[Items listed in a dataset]
○ ○ ○ ○

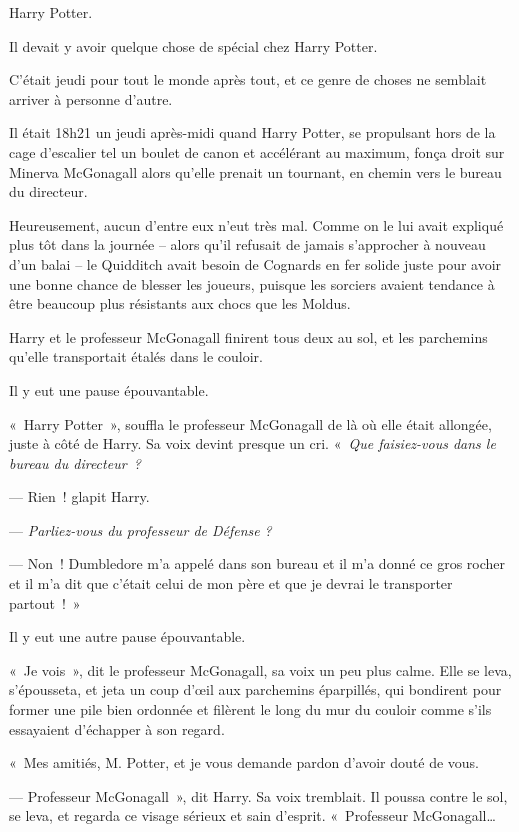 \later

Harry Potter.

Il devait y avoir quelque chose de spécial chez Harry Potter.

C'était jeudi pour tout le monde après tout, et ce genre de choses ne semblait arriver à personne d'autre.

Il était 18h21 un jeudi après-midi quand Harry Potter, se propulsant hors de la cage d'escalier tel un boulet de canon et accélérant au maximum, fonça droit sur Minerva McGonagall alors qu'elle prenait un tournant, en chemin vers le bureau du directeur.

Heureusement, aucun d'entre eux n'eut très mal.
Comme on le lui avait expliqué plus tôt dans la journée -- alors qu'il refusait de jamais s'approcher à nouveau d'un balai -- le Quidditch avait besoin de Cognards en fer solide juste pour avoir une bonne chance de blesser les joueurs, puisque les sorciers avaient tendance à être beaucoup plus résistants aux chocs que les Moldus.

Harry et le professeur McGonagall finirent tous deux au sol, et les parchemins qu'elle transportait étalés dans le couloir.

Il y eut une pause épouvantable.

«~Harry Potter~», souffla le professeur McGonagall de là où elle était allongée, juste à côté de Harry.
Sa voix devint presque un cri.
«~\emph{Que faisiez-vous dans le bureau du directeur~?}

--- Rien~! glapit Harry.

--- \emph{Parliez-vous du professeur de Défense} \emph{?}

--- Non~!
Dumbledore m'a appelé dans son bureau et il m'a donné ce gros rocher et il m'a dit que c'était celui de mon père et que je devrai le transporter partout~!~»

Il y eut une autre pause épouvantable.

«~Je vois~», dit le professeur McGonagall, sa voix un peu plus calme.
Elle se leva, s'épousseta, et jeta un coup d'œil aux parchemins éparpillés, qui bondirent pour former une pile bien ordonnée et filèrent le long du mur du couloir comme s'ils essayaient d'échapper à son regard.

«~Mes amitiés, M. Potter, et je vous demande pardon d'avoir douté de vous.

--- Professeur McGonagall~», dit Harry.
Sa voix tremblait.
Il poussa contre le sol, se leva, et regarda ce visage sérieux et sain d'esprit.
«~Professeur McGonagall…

○ ○ ○ ○

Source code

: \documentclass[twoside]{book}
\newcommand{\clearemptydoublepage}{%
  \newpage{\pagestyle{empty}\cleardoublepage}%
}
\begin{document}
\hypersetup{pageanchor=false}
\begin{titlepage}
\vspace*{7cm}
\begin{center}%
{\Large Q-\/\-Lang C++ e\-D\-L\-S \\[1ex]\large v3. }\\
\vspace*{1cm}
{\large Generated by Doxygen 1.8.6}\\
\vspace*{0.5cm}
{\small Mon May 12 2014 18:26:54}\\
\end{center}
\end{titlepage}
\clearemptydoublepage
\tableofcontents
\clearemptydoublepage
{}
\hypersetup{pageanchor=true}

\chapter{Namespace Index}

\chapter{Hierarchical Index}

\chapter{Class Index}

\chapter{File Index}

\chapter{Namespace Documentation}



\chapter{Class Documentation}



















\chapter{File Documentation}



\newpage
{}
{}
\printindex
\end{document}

○ ○ ○ ○

- [Work request] All lines in the data that contain the word "épouvantable" should be copied.

- [Response to this task]
Il y eut une pause épouvantable.
Il y eut une autre pause épouvantable.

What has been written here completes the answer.